Kruse’s roommates claim Kruse was using a setup involving two computers to fool the mouse tracking systems. This setup allowed him to play the game on one computer and keep a solver open on the other one. During a hand, he would use a solver to determine an applicable pre-solved spot and follow the decision from there, allowing him to make game-theory optimal decisions almost instantaneously.
Solvers are online tools that provide real-time assistance to poker players when they engage in online poker. Using solvers is prohibited by online poker platforms.
Manuel and Niklas are Kruse’s former roommates who used a post on TwoPlusTwo to provide evidence about the cheating. They posted screenshots of the chat between them and Kruse, as well as a photo of his double-computer setup for playing poker.
The picture shows a setup involving three monitors, with four tables open on one of them. Three of the visible tables are on Natural8, and one on America’s Cardroom. Moreover, there is a picture of the solver in use on the side monitor, as the hand is active.
Additional evidence was provided in the form of chat screenshots, where the German player, using the nickname “YoUtUbE sTaR,” allegedly asked his friends about some of the hands he played.
Kruse uses “GlitchSystem” as the online username, and that’s also visible on one of the screenshots, which happens to match with his poker ID on Poker Stars.
About Fedor Kruse
Kruse started his career as a video game streamer.
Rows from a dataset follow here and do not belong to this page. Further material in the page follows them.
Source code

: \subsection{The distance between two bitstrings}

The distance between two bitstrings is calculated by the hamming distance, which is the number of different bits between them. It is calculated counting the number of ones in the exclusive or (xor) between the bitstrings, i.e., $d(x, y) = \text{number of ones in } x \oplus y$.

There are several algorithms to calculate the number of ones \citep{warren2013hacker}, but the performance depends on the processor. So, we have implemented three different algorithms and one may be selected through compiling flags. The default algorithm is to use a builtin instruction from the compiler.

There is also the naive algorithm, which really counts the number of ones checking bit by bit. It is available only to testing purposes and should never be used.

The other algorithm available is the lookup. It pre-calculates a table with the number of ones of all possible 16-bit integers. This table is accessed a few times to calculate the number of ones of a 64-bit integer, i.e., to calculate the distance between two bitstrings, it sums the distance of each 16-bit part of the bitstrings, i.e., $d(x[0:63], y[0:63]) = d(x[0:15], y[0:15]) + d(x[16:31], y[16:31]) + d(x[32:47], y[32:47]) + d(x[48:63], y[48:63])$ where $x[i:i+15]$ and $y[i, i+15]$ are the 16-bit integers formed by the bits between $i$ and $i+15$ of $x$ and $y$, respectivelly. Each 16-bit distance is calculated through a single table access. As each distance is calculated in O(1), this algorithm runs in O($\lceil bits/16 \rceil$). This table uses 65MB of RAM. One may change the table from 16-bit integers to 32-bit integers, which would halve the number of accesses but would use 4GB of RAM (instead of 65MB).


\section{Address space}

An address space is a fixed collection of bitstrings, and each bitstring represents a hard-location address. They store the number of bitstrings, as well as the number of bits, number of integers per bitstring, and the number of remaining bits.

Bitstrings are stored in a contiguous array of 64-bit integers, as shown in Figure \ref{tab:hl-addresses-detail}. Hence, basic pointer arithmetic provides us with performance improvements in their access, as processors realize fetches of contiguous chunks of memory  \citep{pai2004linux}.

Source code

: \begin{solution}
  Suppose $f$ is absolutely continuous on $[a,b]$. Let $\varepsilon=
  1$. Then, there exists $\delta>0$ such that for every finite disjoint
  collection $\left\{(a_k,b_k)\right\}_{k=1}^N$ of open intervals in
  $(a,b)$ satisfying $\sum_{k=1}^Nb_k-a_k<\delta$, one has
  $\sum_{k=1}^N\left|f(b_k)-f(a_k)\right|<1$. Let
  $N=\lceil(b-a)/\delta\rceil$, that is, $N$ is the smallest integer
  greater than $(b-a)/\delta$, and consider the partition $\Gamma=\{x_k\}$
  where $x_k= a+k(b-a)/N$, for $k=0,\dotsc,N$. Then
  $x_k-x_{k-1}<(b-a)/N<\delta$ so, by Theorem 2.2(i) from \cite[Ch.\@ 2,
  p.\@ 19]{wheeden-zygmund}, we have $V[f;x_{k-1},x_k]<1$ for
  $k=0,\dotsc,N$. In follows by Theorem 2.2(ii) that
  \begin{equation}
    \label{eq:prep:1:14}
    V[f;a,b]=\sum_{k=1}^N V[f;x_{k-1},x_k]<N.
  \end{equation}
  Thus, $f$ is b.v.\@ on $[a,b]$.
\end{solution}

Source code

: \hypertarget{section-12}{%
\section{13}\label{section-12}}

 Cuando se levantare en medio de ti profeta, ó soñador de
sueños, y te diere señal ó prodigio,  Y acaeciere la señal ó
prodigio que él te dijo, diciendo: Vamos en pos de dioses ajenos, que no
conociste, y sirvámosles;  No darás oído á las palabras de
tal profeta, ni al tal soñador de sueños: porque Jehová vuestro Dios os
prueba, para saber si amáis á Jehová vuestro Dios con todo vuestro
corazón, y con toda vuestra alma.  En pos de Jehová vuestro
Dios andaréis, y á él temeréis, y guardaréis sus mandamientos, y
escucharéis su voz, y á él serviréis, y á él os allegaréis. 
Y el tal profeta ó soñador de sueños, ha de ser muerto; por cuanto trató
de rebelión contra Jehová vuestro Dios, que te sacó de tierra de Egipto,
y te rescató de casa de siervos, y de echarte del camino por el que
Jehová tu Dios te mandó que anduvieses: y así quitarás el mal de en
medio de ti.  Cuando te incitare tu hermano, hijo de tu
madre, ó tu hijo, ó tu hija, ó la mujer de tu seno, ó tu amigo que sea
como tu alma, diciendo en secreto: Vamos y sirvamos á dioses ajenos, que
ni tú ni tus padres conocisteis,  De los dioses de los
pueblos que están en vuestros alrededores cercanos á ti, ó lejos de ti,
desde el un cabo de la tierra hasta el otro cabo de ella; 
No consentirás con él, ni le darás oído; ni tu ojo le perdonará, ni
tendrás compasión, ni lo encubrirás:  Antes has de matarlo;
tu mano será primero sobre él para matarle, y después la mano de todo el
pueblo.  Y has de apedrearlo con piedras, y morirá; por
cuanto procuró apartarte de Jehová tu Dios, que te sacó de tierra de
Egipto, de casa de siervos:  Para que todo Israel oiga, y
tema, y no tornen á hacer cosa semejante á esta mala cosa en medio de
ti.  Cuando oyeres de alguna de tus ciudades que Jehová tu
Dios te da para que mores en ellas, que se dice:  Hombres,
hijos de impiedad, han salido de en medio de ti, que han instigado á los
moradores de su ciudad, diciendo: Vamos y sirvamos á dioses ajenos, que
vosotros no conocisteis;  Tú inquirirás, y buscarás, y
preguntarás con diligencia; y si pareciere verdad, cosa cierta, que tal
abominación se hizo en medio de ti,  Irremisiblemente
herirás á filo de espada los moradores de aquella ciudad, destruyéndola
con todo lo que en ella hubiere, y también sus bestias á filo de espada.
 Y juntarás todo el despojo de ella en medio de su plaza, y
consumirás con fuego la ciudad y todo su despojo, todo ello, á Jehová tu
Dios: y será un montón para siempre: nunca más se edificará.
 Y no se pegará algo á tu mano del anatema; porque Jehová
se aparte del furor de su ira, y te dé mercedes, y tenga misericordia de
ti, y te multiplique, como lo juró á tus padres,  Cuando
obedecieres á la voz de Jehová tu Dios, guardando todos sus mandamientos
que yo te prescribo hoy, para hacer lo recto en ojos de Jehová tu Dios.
At one point, his Call of Duty stream had more than 400,000 subscribers. However, around 2015, he decided to transition to playing poker.
His fellow German players became suspicious of Kruse’s immediate and substantial success, quickly ascending the stakes from $100NL. He started playing on GGPoker for $200/$400 stakes and continued his rapid climb. According to many people who played with him, he often made many “non-intuitive” plays that were in line with what the solver approved. Moreover, he raised further suspicion as he would play only 100 BBs deep, ideal for solver translations. Finally, he used exact bet-sizings, just like a solver is programmed.
Kruse also took part in WSOP events which were held on GGPoker. He managed to make it to the final table at one of the bracelet events and made it to the heads-up in a circuit event, but failed to win it.
His roommates bought action from Kruse while he was playing, and they acknowledged that fact. Moreover, they evicted him from their apartment on August 31 and said that they needed to go public with Kruse’s secret, as no sanctions had been enacted for his breaking the rules.